Exercise: An exact retyping of all lines below is the answer; pictures do not belong in it.

Stored data
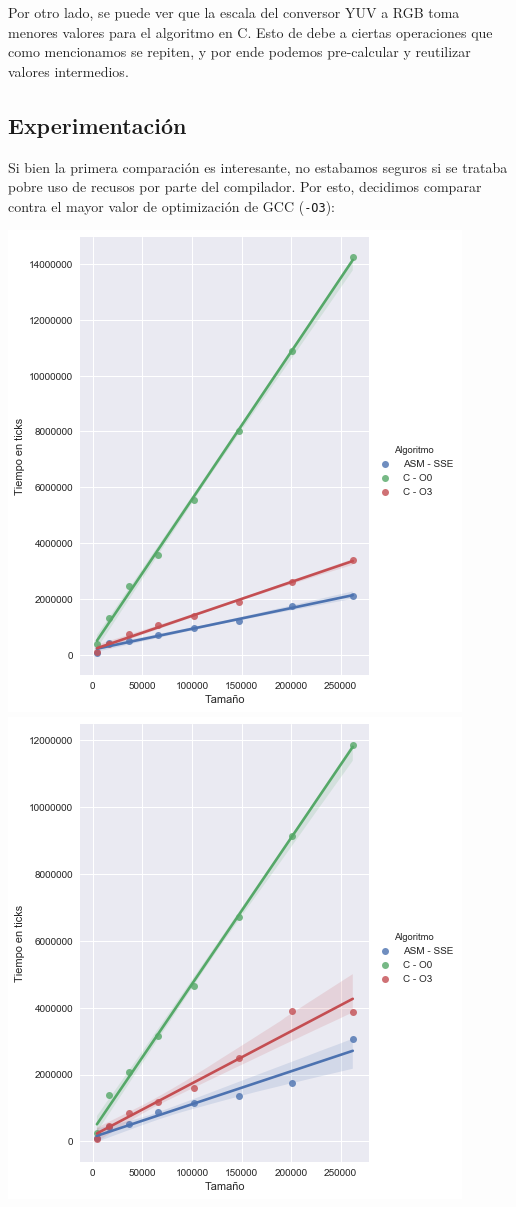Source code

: Por otro lado, se puede ver que la escala del conversor YUV a RGB toma menores valores para el algoritmo en C. Esto de debe a ciertas operaciones que como mencionamos se repiten, y por ende podemos pre-calcular y reutilizar valores intermedios.


\subsection{Experimentación}

Si bien la primera comparación es interesante, no estabamos seguros si se trataba pobre uso de recusos por parte del compilador. Por esto, decidimos comparar contra el mayor valor de optimización de GCC (\texttt{-O3}):

\begin{center} 
\includegraphics[scale=0.5]{img/rgb2yuv_CvsASMvsO3.png}
\includegraphics[scale=0.5]{img/yuv2rgb_CvsASMvsO3.png}
\end{center}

Response box:
Source code

: Por otro lado, se puede ver que la escala del conversor YUV a RGB toma menores valores para el algoritmo en C. Esto de debe a ciertas operaciones que como mencionamos se repiten, y por ende podemos pre-calcular y reutilizar valores intermedios.


\subsection{Experimentación}

Si bien la primera comparación es interesante, no estabamos seguros si se trataba pobre uso de recusos por parte del compilador. Por esto, decidimos comparar contra el mayor valor de optimización de GCC (\texttt{-O3}):

\begin{center} 
\includegraphics[scale=0.5]{img/rgb2yuv_CvsASMvsO3.png}
\includegraphics[scale=0.5]{img/yuv2rgb_CvsASMvsO3.png}
\end{center}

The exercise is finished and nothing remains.